Repeat the whole listing below with nothing added or dropped.

◆ SUPPLIED DATA ◆
****************************************

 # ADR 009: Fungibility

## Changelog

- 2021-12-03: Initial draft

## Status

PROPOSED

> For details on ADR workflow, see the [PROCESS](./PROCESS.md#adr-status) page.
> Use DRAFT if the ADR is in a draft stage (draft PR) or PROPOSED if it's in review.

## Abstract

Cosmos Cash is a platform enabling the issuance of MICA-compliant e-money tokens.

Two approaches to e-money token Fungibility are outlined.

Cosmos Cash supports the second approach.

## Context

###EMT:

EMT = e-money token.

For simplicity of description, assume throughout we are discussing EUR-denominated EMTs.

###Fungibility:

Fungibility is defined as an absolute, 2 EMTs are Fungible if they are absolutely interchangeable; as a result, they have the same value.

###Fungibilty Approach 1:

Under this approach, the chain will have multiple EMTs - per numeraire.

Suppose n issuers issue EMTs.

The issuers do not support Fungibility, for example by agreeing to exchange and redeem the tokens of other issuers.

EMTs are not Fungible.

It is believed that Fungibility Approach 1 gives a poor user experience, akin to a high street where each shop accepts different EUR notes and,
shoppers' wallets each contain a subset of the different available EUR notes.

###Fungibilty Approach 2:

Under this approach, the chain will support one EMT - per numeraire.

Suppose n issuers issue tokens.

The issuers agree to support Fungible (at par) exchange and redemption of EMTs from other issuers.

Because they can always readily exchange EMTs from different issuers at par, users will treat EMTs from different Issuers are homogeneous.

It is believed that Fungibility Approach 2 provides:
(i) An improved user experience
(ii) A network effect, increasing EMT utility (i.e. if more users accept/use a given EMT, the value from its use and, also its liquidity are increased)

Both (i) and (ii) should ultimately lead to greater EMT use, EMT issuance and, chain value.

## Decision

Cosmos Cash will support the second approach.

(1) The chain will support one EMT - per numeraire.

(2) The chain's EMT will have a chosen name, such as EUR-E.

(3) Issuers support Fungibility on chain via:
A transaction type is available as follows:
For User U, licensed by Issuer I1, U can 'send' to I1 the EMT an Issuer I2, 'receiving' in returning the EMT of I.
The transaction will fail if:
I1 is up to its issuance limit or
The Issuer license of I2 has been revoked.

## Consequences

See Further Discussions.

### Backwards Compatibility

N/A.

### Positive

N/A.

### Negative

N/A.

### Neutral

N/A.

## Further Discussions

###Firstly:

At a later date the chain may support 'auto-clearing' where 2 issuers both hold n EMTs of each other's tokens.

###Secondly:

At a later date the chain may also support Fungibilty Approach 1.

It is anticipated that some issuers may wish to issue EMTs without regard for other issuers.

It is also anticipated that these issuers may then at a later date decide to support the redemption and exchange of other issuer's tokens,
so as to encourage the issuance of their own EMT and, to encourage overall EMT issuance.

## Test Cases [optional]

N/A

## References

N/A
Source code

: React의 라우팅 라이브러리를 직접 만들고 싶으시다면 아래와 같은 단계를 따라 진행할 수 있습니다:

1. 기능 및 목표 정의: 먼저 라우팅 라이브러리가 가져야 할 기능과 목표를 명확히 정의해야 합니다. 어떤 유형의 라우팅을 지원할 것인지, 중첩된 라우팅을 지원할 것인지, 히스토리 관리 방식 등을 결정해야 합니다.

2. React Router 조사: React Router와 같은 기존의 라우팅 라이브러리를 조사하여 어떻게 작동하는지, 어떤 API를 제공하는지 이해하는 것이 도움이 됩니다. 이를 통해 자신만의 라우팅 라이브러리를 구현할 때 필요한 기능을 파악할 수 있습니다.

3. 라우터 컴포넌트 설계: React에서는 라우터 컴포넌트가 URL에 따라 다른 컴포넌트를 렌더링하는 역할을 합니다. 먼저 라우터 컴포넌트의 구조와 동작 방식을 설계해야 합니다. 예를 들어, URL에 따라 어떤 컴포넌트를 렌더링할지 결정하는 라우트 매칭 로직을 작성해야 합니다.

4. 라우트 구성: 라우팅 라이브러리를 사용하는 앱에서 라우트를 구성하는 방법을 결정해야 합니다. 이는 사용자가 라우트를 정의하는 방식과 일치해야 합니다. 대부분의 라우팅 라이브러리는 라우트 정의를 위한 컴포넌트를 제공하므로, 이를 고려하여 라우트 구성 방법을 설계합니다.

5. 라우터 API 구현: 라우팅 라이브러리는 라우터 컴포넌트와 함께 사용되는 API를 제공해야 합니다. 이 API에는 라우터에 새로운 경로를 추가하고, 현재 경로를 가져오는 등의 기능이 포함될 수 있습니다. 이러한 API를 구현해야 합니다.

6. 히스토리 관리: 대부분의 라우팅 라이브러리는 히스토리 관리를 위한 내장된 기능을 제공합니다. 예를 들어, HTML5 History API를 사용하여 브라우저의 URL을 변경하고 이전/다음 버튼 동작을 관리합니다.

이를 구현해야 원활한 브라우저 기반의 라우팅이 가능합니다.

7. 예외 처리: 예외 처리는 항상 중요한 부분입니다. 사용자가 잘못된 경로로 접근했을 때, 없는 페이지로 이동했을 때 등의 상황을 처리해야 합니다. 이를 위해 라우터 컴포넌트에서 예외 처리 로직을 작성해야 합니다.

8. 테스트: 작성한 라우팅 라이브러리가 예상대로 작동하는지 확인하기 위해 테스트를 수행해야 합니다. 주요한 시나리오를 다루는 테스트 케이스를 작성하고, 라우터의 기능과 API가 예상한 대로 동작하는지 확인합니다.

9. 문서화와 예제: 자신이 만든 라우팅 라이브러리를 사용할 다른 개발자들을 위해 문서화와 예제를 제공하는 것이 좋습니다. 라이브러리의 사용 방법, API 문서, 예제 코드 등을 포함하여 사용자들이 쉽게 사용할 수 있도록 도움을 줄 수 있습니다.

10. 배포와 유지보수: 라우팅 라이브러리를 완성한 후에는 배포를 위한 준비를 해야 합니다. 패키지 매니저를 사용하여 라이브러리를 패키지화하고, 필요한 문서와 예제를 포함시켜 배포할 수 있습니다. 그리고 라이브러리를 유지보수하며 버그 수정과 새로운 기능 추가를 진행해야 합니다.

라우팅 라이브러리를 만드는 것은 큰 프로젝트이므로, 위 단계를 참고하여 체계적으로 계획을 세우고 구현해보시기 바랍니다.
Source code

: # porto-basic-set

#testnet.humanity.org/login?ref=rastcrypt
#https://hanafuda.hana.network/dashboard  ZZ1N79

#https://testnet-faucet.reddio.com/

****************************************

◆ EXPECTED ANSWER ◆
 # ADR 009: Fungibility

## Changelog

- 2021-12-03: Initial draft

## Status

PROPOSED

> For details on ADR workflow, see the [PROCESS](./PROCESS.md#adr-status) page.
> Use DRAFT if the ADR is in a draft stage (draft PR) or PROPOSED if it's in review.

## Abstract

Cosmos Cash is a platform enabling the issuance of MICA-compliant e-money tokens.

Two approaches to e-money token Fungibility are outlined.

Cosmos Cash supports the second approach.

## Context

###EMT:

EMT = e-money token.

For simplicity of description, assume throughout we are discussing EUR-denominated EMTs.

###Fungibility:

Fungibility is defined as an absolute, 2 EMTs are Fungible if they are absolutely interchangeable; as a result, they have the same value.

###Fungibilty Approach 1:

Under this approach, the chain will have multiple EMTs - per numeraire.

Suppose n issuers issue EMTs.

The issuers do not support Fungibility, for example by agreeing to exchange and redeem the tokens of other issuers.

EMTs are not Fungible.

It is believed that Fungibility Approach 1 gives a poor user experience, akin to a high street where each shop accepts different EUR notes and,
shoppers' wallets each contain a subset of the different available EUR notes.

###Fungibilty Approach 2:

Under this approach, the chain will support one EMT - per numeraire.

Suppose n issuers issue tokens.

The issuers agree to support Fungible (at par) exchange and redemption of EMTs from other issuers.

Because they can always readily exchange EMTs from different issuers at par, users will treat EMTs from different Issuers are homogeneous.

It is believed that Fungibility Approach 2 provides:
(i) An improved user experience
(ii) A network effect, increasing EMT utility (i.e. if more users accept/use a given EMT, the value from its use and, also its liquidity are increased)

Both (i) and (ii) should ultimately lead to greater EMT use, EMT issuance and, chain value.

## Decision

Cosmos Cash will support the second approach.

(1) The chain will support one EMT - per numeraire.

(2) The chain's EMT will have a chosen name, such as EUR-E.

(3) Issuers support Fungibility on chain via:
A transaction type is available as follows:
For User U, licensed by Issuer I1, U can 'send' to I1 the EMT an Issuer I2, 'receiving' in returning the EMT of I.
The transaction will fail if:
I1 is up to its issuance limit or
The Issuer license of I2 has been revoked.

## Consequences

See Further Discussions.

### Backwards Compatibility

N/A.

### Positive

N/A.

### Negative

N/A.

### Neutral

N/A.

## Further Discussions

###Firstly:

At a later date the chain may support 'auto-clearing' where 2 issuers both hold n EMTs of each other's tokens.

###Secondly:

At a later date the chain may also support Fungibilty Approach 1.

It is anticipated that some issuers may wish to issue EMTs without regard for other issuers.

It is also anticipated that these issuers may then at a later date decide to support the redemption and exchange of other issuer's tokens,
so as to encourage the issuance of their own EMT and, to encourage overall EMT issuance.

## Test Cases [optional]

N/A

## References

N/A
Source code

: React의 라우팅 라이브러리를 직접 만들고 싶으시다면 아래와 같은 단계를 따라 진행할 수 있습니다:

1. 기능 및 목표 정의: 먼저 라우팅 라이브러리가 가져야 할 기능과 목표를 명확히 정의해야 합니다. 어떤 유형의 라우팅을 지원할 것인지, 중첩된 라우팅을 지원할 것인지, 히스토리 관리 방식 등을 결정해야 합니다.

2. React Router 조사: React Router와 같은 기존의 라우팅 라이브러리를 조사하여 어떻게 작동하는지, 어떤 API를 제공하는지 이해하는 것이 도움이 됩니다. 이를 통해 자신만의 라우팅 라이브러리를 구현할 때 필요한 기능을 파악할 수 있습니다.

3. 라우터 컴포넌트 설계: React에서는 라우터 컴포넌트가 URL에 따라 다른 컴포넌트를 렌더링하는 역할을 합니다. 먼저 라우터 컴포넌트의 구조와 동작 방식을 설계해야 합니다. 예를 들어, URL에 따라 어떤 컴포넌트를 렌더링할지 결정하는 라우트 매칭 로직을 작성해야 합니다.

4. 라우트 구성: 라우팅 라이브러리를 사용하는 앱에서 라우트를 구성하는 방법을 결정해야 합니다. 이는 사용자가 라우트를 정의하는 방식과 일치해야 합니다. 대부분의 라우팅 라이브러리는 라우트 정의를 위한 컴포넌트를 제공하므로, 이를 고려하여 라우트 구성 방법을 설계합니다.

5. 라우터 API 구현: 라우팅 라이브러리는 라우터 컴포넌트와 함께 사용되는 API를 제공해야 합니다. 이 API에는 라우터에 새로운 경로를 추가하고, 현재 경로를 가져오는 등의 기능이 포함될 수 있습니다. 이러한 API를 구현해야 합니다.

6. 히스토리 관리: 대부분의 라우팅 라이브러리는 히스토리 관리를 위한 내장된 기능을 제공합니다. 예를 들어, HTML5 History API를 사용하여 브라우저의 URL을 변경하고 이전/다음 버튼 동작을 관리합니다.

이를 구현해야 원활한 브라우저 기반의 라우팅이 가능합니다.

7. 예외 처리: 예외 처리는 항상 중요한 부분입니다. 사용자가 잘못된 경로로 접근했을 때, 없는 페이지로 이동했을 때 등의 상황을 처리해야 합니다. 이를 위해 라우터 컴포넌트에서 예외 처리 로직을 작성해야 합니다.

8. 테스트: 작성한 라우팅 라이브러리가 예상대로 작동하는지 확인하기 위해 테스트를 수행해야 합니다. 주요한 시나리오를 다루는 테스트 케이스를 작성하고, 라우터의 기능과 API가 예상한 대로 동작하는지 확인합니다.

9. 문서화와 예제: 자신이 만든 라우팅 라이브러리를 사용할 다른 개발자들을 위해 문서화와 예제를 제공하는 것이 좋습니다. 라이브러리의 사용 방법, API 문서, 예제 코드 등을 포함하여 사용자들이 쉽게 사용할 수 있도록 도움을 줄 수 있습니다.

10. 배포와 유지보수: 라우팅 라이브러리를 완성한 후에는 배포를 위한 준비를 해야 합니다. 패키지 매니저를 사용하여 라이브러리를 패키지화하고, 필요한 문서와 예제를 포함시켜 배포할 수 있습니다. 그리고 라이브러리를 유지보수하며 버그 수정과 새로운 기능 추가를 진행해야 합니다.

라우팅 라이브러리를 만드는 것은 큰 프로젝트이므로, 위 단계를 참고하여 체계적으로 계획을 세우고 구현해보시기 바랍니다.
Source code

: # porto-basic-set

#testnet.humanity.org/login?ref=rastcrypt
#https://hanafuda.hana.network/dashboard  ZZ1N79

#https://testnet-faucet.reddio.com/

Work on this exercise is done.